Most people are afraid that the cord will be around the baby's neck. This is not an emergency, and it's not uncommon! The cord is around the neck about 30% of the time. Usually it causes no damage and is loose enough that the mother can simply unwind it, or somersault the baby out of the cord as he emerges. If it is tight enough, it may be cutting off the baby's oxygen supply. In this situation the parents would cut the cord and then push the baby out as quickly as possible. Many unassisted birth stories include the mother mentioning that she had to unwind the cord from around the child's neck. My own son was born with his cord loosely around his neck. The doctor simply cut it, and that was it! The cord shouldn't be cut unless necessary though, as it keeps providing oxygen to the infant.

Tearing is less common at home in the hospital but can occur anyway.
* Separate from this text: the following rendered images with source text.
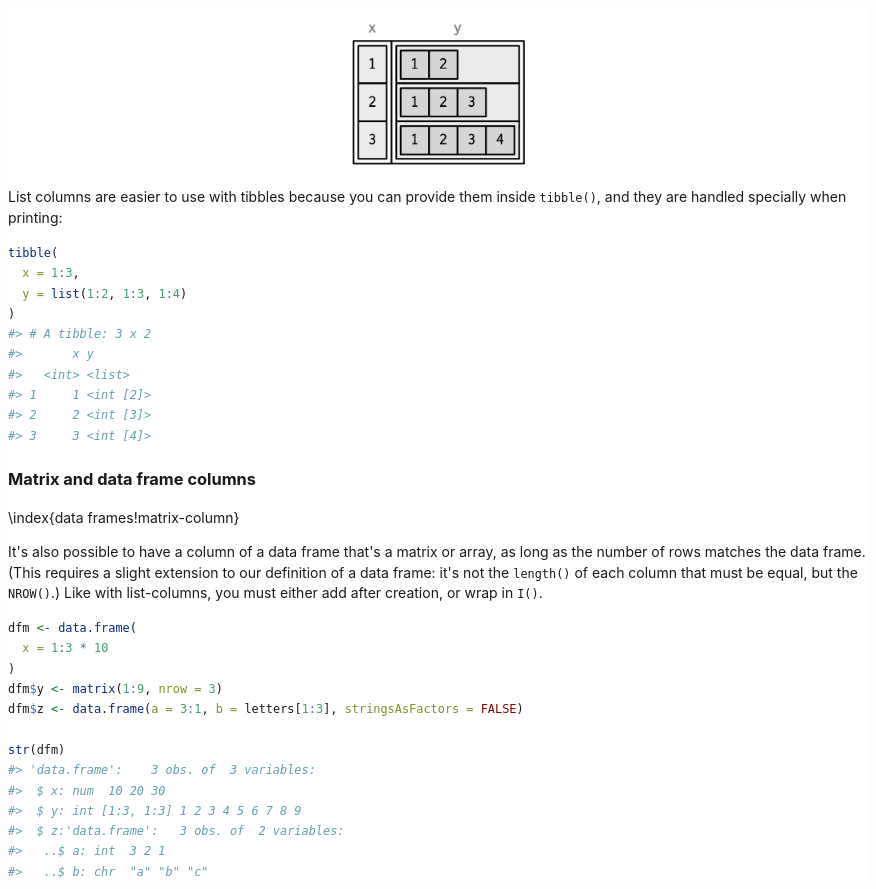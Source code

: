 <img src="diagrams/vectors/data-frame-list.png" width="189" style="display: block; margin: auto;" />

List columns are easier to use with tibbles because you can provide them inside `tibble()`, and they are handled specially when printing:


```r
tibble(
  x = 1:3, 
  y = list(1:2, 1:3, 1:4)
)
#> # A tibble: 3 x 2
#>       x y        
#>   <int> <list>   
#> 1     1 <int [2]>
#> 2     2 <int [3]>
#> 3     3 <int [4]>
```

### Matrix and data frame columns
\index{data frames!matrix-column}

It's also possible to have a column of a data frame that's a matrix or array, as long as the number of rows matches the data frame.  (This requires a slight extension to our definition of a data frame: it's not the `length()` of each column that must be equal, but the `NROW()`.) Like with list-columns, you must either add after creation, or wrap in `I()`.


```r
dfm <- data.frame(
  x = 1:3 * 10
)
dfm$y <- matrix(1:9, nrow = 3)
dfm$z <- data.frame(a = 3:1, b = letters[1:3], stringsAsFactors = FALSE)

str(dfm)
#> 'data.frame':	3 obs. of  3 variables:
#>  $ x: num  10 20 30
#>  $ y: int [1:3, 1:3] 1 2 3 4 5 6 7 8 9
#>  $ z:'data.frame':	3 obs. of  2 variables:
#>   ..$ a: int  3 2 1
#>   ..$ b: chr  "a" "b" "c"
```

[^node]: Collectively, all other data types are known as the "node" data types, and include things like functions and environments. This is a highly technical term used in only a few places. The place where you're most likely to encounter it is the output of `gc()`: the "N" in `Ncells` stands for nodes, and the "V" in `Vcells` stands for vectors.
[^generic-vectors]: A few places in R's documentation call lists generic vectors to emphasise their difference from atomic vectors.
[^numeric]: This is a slight simplification as R does not use "numeric" consistently, which we'll come back to in Section \@ref(numeric-type).
[^L-suffix]: `L` is not intuitive, and you might wonder where it comes from. At the time `L` was added to R, R's integer type was equivalent to a long integer in C, and C code could use a suffix of `l` or `L` to force a number to be a long integer. It was decided that `l` was too visually similar to `i` (used for complex numbers in R), leaving `L`.
[^scalar]: Technically, the R language does not possess scalars, and everything that looks like a scalar is actually a vector of length one. This however, is mainly a theoretical distinction, and blurring the distinction between scalar and length-1 vector is unlikely to harm your code.
[^pairlist]: The reality is a little more complicated: attributes are actually stored in pairlists. Pairlists are functionally indistinguishable from lists, but are profoundly different under the hood, and you'll learn more about them in Section \@ref(pairlists). 
[^tidyverse-factors]: The tidyverse never automatically coerce characters to factor, and provides the forcats [@forcats] package specifically for working with factors.
[^tidyverse-datetimes]: The tidyverse provides the lubridate [@lubridate] package for working with date-times. It provides a number of convenient helpers which work with the base POSIXct type.
[^rownames]: Row names are one of the most surprisingly complex data structures in R, because they've been a persistent performance issue over many years. The most straightforward representations are character or integer vectors, with one element for each row. There's also a compact representation for "automatic" row names (consecutive integers), created by `.set_row_names()`. R 3.5 has a special way of deferring integer to character conversions specifically to speed up `lm()`; see <https://svn.r-project.org/R/branches/ALTREP/ALTREP.html#deferred_string_conversions> for details.
[^row.names]: Technically, you are encouraged to use `row.names()`, not `rownames()` with data frames, but this distinction is rarely important.
[^identity]: Algebraically, this makes `NULL` the identity element under vector concatenation.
Most tearing is mild and will heal on its own. Many mothers handle severe tearing by holding the skin together and applying superglue. However, some mothers do have severe tearing that heals all on its own. The mother can go to the hospital for stitches if she likes, but this is no reason to panic.

Many things we perceive as complications are just normal events that aren't extremely common. Many events during the labor can be handled by a mother on her own, and she can even learn to evaluate her risks of complications. Most mothers will solve these problems using what they've learned by researching and by relying on their instincts. Many times, if a mother's actions cannot save the child's life, neither would the doctors except in rare situations (birth defects, premature birth, etc). There are true emergencies that do require hospital and even C-section delivery. Mothers planning an unassisted birth learn to recognize these emergencies and know how to handle them. They also know when they should and should not attempt to deliver their baby at home. The simple answer to the question "What if something goes wrong?" is "The birthing couple will be prepared to handle it."